Chris started the cover illustration process by reading the manuscript and sending Bloomsbury a few concept sketches.
We had some great discussions about these
ideas. It’s important for a novel’s cover to make the right kind of promise
about what readers will find inside. Ultimately, we wanted to make sure this
one telegraphed that Breakout is a
book for older elementary & middle school readers, with mystery, suspense,
and also some big ideas to think about Here’s one of Chris’s early cover
concepts, fleshed out.
Editor Mary Kate Castellani and I loved the
look of this one but were a little worried about showing the two girls running,
even though the book culminates with a race. Would readers get the impression
that the girls were the ones who’d broken out of prison? Around the time we
were having these conversations, Chris and I were both speaking at the
Gaithersburg Book Festival in Maryland. It’s not typical for authors and
illustrators to collaborate directly on cover art – usually editors and art
directors facilitate those conversations – but Chris and I got talking on a
shuttle bus back to the hotel from the festival’s author-illustrator reception.

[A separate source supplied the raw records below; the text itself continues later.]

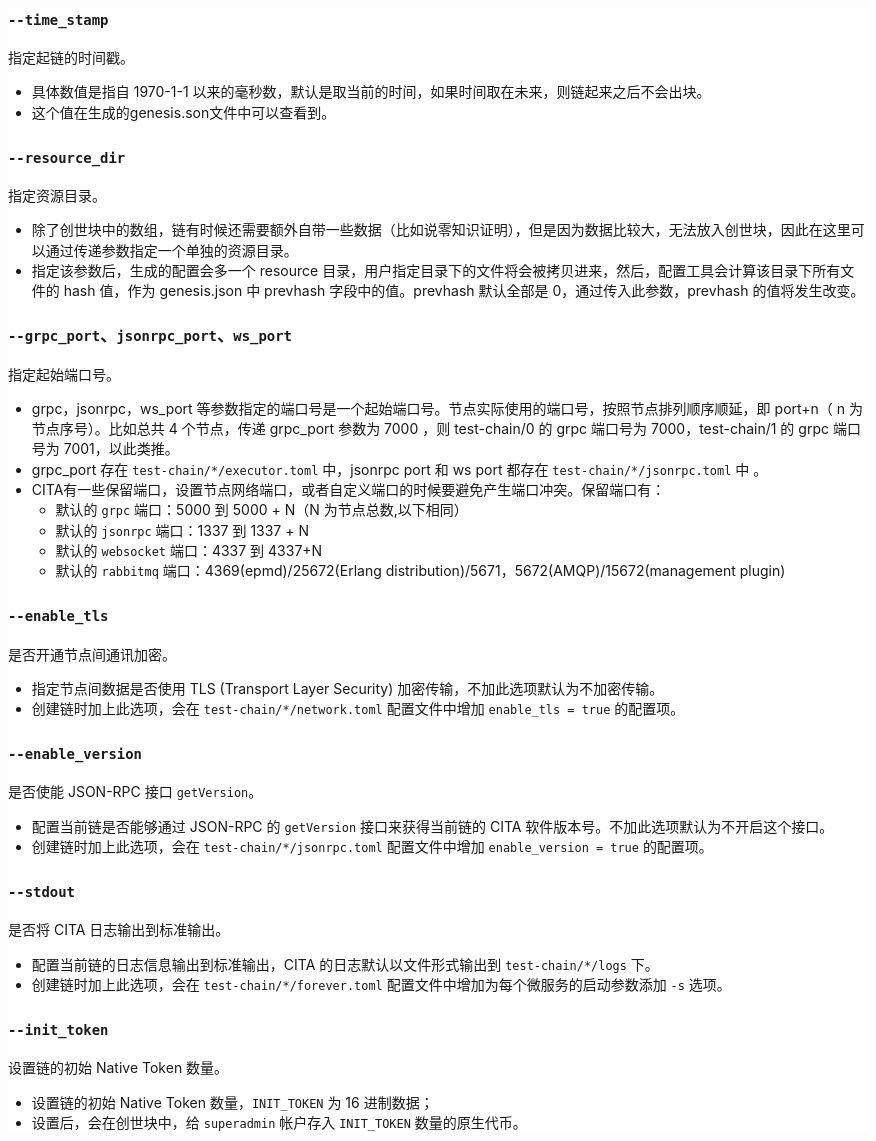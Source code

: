 ### `--time_stamp`

指定起链的时间戳。

* 具体数值是指自 1970-1-1 以来的毫秒数，默认是取当前的时间，如果时间取在未来，则链起来之后不会出块。
* 这个值在生成的genesis.son文件中可以查看到。

### `--resource_dir`

指定资源目录。

* 除了创世块中的数组，链有时候还需要额外自带一些数据（比如说零知识证明），但是因为数据比较大，无法放入创世块，因此在这里可以通过传递参数指定一个单独的资源目录。
* 指定该参数后，生成的配置会多一个 resource 目录，用户指定目录下的文件将会被拷贝进来，然后，配置工具会计算该目录下所有文件的 hash 值，作为 genesis.json 中 prevhash 字段中的值。prevhash 默认全部是 0，通过传入此参数，prevhash 的值将发生改变。

### `--grpc_port`、`jsonrpc_port`、`ws_port`

指定起始端口号。

* grpc，jsonrpc，ws_port 等参数指定的端口号是一个起始端口号。节点实际使用的端口号，按照节点排列顺序顺延，即 port+n（ n 为节点序号）。比如总共 4 个节点，传递 grpc_port 参数为 7000 ，则 test-chain/0 的 grpc 端口号为 7000，test-chain/1 的 grpc 端口号为 7001，以此类推。
* grpc_port 存在 `test-chain/*/executor.toml` 中，jsonrpc port 和 ws port 都存在 `test-chain/*/jsonrpc.toml` 中 。
* CITA有一些保留端口，设置节点网络端口，或者自定义端口的时候要避免产生端口冲突。保留端口有： 
  * 默认的 `grpc` 端口：5000 到 5000 + N（N 为节点总数,以下相同）
  * 默认的 `jsonrpc` 端口：1337 到 1337 + N
  * 默认的 `websocket` 端口：4337 到 4337+N
  * 默认的 `rabbitmq` 端口：4369(epmd)/25672(Erlang distribution)/5671，5672(AMQP)/15672(management plugin)

### `--enable_tls`

是否开通节点间通讯加密。

* 指定节点间数据是否使用 TLS (Transport Layer Security) 加密传输，不加此选项默认为不加密传输。
* 创建链时加上此选项，会在 `test-chain/*/network.toml` 配置文件中增加 `enable_tls = true` 的配置项。

### `--enable_version`

是否使能 JSON-RPC 接口 `getVersion`。

* 配置当前链是否能够通过 JSON-RPC 的 `getVersion` 接口来获得当前链的 CITA 软件版本号。不加此选项默认为不开启这个接口。
* 创建链时加上此选项，会在 `test-chain/*/jsonrpc.toml` 配置文件中增加 `enable_version = true` 的配置项。

### `--stdout`

是否将 CITA 日志输出到标准输出。

* 配置当前链的日志信息输出到标准输出，CITA 的日志默认以文件形式输出到 `test-chain/*/logs` 下。
* 创建链时加上此选项，会在 `test-chain/*/forever.toml` 配置文件中增加为每个微服务的启动参数添加 `-s` 选项。

### `--init_token`

设置链的初始 Native Token 数量。

* 设置链的初始 Native Token 数量，`INIT_TOKEN` 为 16 进制数据；
* 设置后，会在创世块中，给 `superadmin` 帐户存入 `INIT_TOKEN` 数量的原生代币。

In that fifteen-minute ride, we tossed around a whole bunch of ideas.
What if there’s a helicopter on the cover?
And a search light that illuminates the
scene below?
Maybe it lights up Owen’s tree fort!
That conversation ultimately led to the
final cover, which I really love, because I do think it makes the right promise
to readers. This is a story with a lot of tension, where things that are
supposed to be familiar and safe, suddenly look different in the glare of a
search light.
Breakout
tells the story of a small-town prison break. The three main characters are
Nora Tucker, whose Dad is the prison superintendent, her best friend Lizzie
Bruno, whose grandmother is a civilian worker there, and Elidee Jones, who’s
just moved to town with her mom to be closer to her brother, who is an inmate.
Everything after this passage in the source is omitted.